After sintering, the copper(I) sulfide, Cu1.97S, completely transitioned into a monoclinic structure with significantly shifted respective reflections toward lower counts (Figure 3a), suggesting enlarged lattice parameters caused, most probably, by non-stoichiometry on the cationic sublattice (Table S2). It is also found that the (420) and (204) lattice facets are clearly dominant in this sample, as indicated by the enormous integral intensities of the reflections at about 32.5 and 35 2θ. It is difficult to interpret this result, as most available literature data do not present XRD patterns of materials before and after sintering. However, this is doubly intriguing considering that the coexistence of two monoclinic phases differing by structure (chalcocite and djurleite) is present in both powders and sintered pellets of doped compounds (see next chapter). Sintering has no effect on the composition of non-stoichiometric Cu1.8Se (Figure 3b).
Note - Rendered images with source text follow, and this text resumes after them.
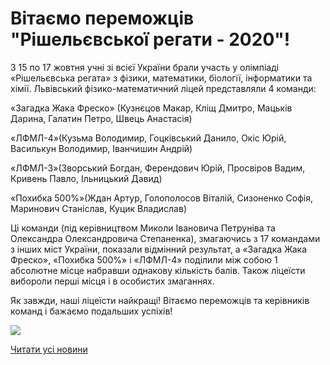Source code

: # Вітаємо переможців &quot;Рішельєвської регати - 2020&quot;!

З 15 по 17 жовтня учні зі всієї України брали участь у олімпіаді «Рішельєвська регата» з фізики, математики, біології, інформатики та хімії. Львівський фізико-математичний ліцей представляли 4 команди:

«Загадка Жака Фреско» (Кузнєцов Макар, Кліщ Дмитро, Мацьків Дарина, Галатин Петро, Швець Анастасія)

«ЛФМЛ-4»(Кузьма Володимир, Гоцківський Данило, Окіс Юрій, Василькун Володимир, Іванчишин Андрій)

«ЛФМЛ-3»(Зворський Богдан, Ферендович Юрій, Просвіров Вадим, Кривень Павло, Ільницький Давид)

«Похибка 500%»(Ждан Артур, Голополосов Віталій, Сизоненко Софія, Маринович Станіслав, Куцик Владислав)

Ці команди (під керівництвом Миколи Івановича Петруніва та Олександра Олександровича Степаненка), змагаючись з 17 командами з інших міст України, показали відмінний результат, а «3агадка Жака Фреско», «Похибка 500%» і «ЛФМЛ-4» поділили між собою 1 абсолютне місце набравши однакову кількість балів. Також ліцеїсти вибороли перші місця і в особистих змаганнях.

Як завжди, наші ліцеїсти найкращі! Вітаємо переможців та керівників команд і бажаємо подальших успіхів!

![](/images/blog/вітаємо-переможців-рішельєвської-регати-2020/одеса2.jpg)

[Читати усі новини](/news)
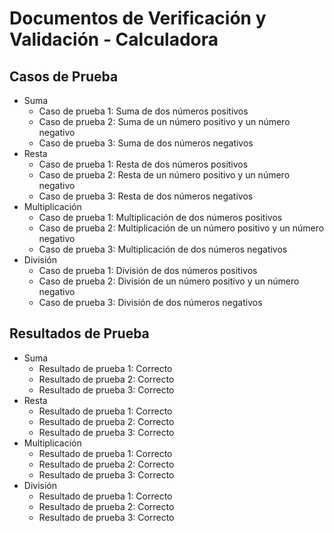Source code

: # Documentos de Verificación y Validación - Calculadora

## Casos de Prueba
- Suma
  - Caso de prueba 1: Suma de dos números positivos
  - Caso de prueba 2: Suma de un número positivo y un número negativo
  - Caso de prueba 3: Suma de dos números negativos
- Resta
  - Caso de prueba 1: Resta de dos números positivos
  - Caso de prueba 2: Resta de un número positivo y un número negativo
  - Caso de prueba 3: Resta de dos números negativos
- Multiplicación
  - Caso de prueba 1: Multiplicación de dos números positivos
  - Caso de prueba 2: Multiplicación de un número positivo y un número negativo
  - Caso de prueba 3: Multiplicación de dos números negativos
- División
  - Caso de prueba 1: División de dos números positivos
  - Caso de prueba 2: División de un número positivo y un número negativo
  - Caso de prueba 3: División de dos números negativos

## Resultados de Prueba
- Suma
  - Resultado de prueba 1: Correcto
  - Resultado de prueba 2: Correcto
  - Resultado de prueba 3: Correcto
- Resta
  - Resultado de prueba 1: Correcto
  - Resultado de prueba 2: Correcto
  - Resultado de prueba 3: Correcto
- Multiplicación
  - Resultado de prueba 1: Correcto
  - Resultado de prueba 2: Correcto
  - Resultado de prueba 3: Correcto
- División
  - Resultado de prueba 1: Correcto
  - Resultado de prueba 2: Correcto
  - Resultado de prueba 3: Correcto
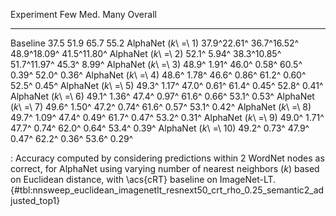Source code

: Experiment                     Few         Med.         Many      Overall
---------------------  -----------  -----------  -----------  -----------
Baseline                      37.5         51.9         65.7         55.2
AlphaNet (_k_\ =\ 1)   37.9^22.61^  36.7^16.52^  48.9^18.09^  41.5^11.80^
AlphaNet (_k_\ =\ 2)   52.1^ 5.94^  38.3^10.85^  51.7^11.97^  45.3^ 8.99^
AlphaNet (_k_\ =\ 3)   48.9^ 1.91^  46.0^ 0.58^  60.5^ 0.39^  52.0^ 0.36^
AlphaNet (_k_\ =\ 4)   48.6^ 1.78^  46.6^ 0.86^  61.2^ 0.60^  52.5^ 0.45^
AlphaNet (_k_\ =\ 5)   49.3^ 1.17^  47.0^ 0.61^  61.4^ 0.45^  52.8^ 0.41^
AlphaNet (_k_\ =\ 6)   49.1^ 1.36^  47.4^ 0.97^  61.6^ 0.66^  53.1^ 0.53^
AlphaNet (_k_\ =\ 7)   49.6^ 1.50^  47.2^ 0.74^  61.6^ 0.57^  53.1^ 0.42^
AlphaNet (_k_\ =\ 8)   49.7^ 1.09^  47.4^ 0.49^  61.7^ 0.47^  53.2^ 0.31^
AlphaNet (_k_\ =\ 9)   49.0^ 1.71^  47.7^ 0.74^  62.0^ 0.64^  53.4^ 0.39^
AlphaNet (_k_\ =\ 10)  49.2^ 0.73^  47.9^ 0.47^  62.2^ 0.36^  53.6^ 0.29^

: Accuracy computed by considering predictions within 2 WordNet nodes as correct, for AlphaNet using varying number of nearest neighbors (_k_) based on Euclidean distance, with \acs{cRT} baseline on ImageNet-LT. {#tbl:nnsweep_euclidean_imagenetlt_resnext50_crt_rho_0.25_semantic2_adjusted_top1}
3.2. Structural Investigation—The Influence of Chosen Dopants on Phase Composition of Cu2−xCh

The effect of dopants on phase composition and chemical homogeneity of Cu1.97−xMxS and Cu1.8−xMxSe were assessed again by XRD studies coupled with microstructure observations (Figures S1–S4). The diffractograms of the sulfides after SPS sintering differed markedly from those obtained before the condensation process (Figure 4). For Cu1.96Ag0.01S and Cu1.96Ni0.01S, the dominant phase is chalcocite characterized by a monoclinic structure, with the addition of a second, monoclinic Cu31S16 (djurleite). The presence of these two phases, once again, suggests the formation of a solid solution with similar symmetry but differing in lattice parameters. However, it remains an open question whether one of these phases is rich in dopants affecting the lattice size or the effect of a non-uniform temperature gradient during annealing. As-synthesized materials do not exhibit inclusions of other phases, indicating that the dopants may undergo partial dissolution during the synthesis procedure. However, the SPS consolidation leads to the disappearance of some reflections and changes in the integral intensities of other ones, suggesting an increased contribution of the chalcocite phase, accompanied by the disappearance of the djurleite phase. At the same time, precipitations of foreign phases rich in Ag and Ni appear, whose presence is further confirmed by SEM+EDX analysis (Figures S1 and S2). Only Cu1.96Zn0.01S shows the characteristics of a single-phase material (with a preserved tendency toward an increased contribution of the orthorhombic phase after SPS), suggesting that Zn doping is the only one that at least partially incorporates into the copper(I) sulfide structure during the preparation process. Notably, a single reflection that should be attributed to the residual presence of metastable tetragonal Cu1.96S is also observed in the Zn-doped sulfide diffractogram.
Surprisingly, in the case of selenides, doped materials after synthesis indicate the presence of a cubic Cu1.8Se phase with the additional presence of a residual tetragonal phase with a nominal formula Cu3Se2 (Figure 5). Taking into account the positions of the main reflections from this residual phase, which follow the sizes of individual ions (Ag > Zn > Ni), it can be presumed that this phase is rich in impurities. At the same time, the absence of foreign phases associated with dopant metals can be observed, indicating at least partial dissolution of these dopants in the selenide structure. The same observation can be made on the basis of microstructure observations, where only rare Ag-rich areas can be noticed (Figure S3). The presence of the tetragonal phase diminishes during consolidation processes, confirming phase homogenization during sintering, simultaneously shifting the reflections related to cubic Cu1.8Se noticeably toward lower angles. These shifts can be attributed to several phenomena, starting from the relaxation of the materials during sintering processes to successful doping processes resulting in increased unit cell parameters. Since the potential incorporation of Ni and Zn into β-Cu2Se does not indicate such strong shifts in reflections, especially for Ni doping, which should affect the shifting of analogous reflections toward higher angles [13], another explanation suggests itself. The dopants dissolve in the tetragonal phase, and during the sintering process, they undergo segregation, leading to the homogenization of the main phase into pure-phase Cu1.8Se. Despite the apparent phase homogeneity, processes of segregation of dopant-rich phases can be seen on SEM images. This is particularly evident for the Cu1.79Ag0.01Se pellet, where the diffraction pattern indicates the presence of Ag2Se, also visible in the SEM images (Figure S4). Once again, the only admixture that probably successfully incorporates into the Cu1.8Se structure is Zn.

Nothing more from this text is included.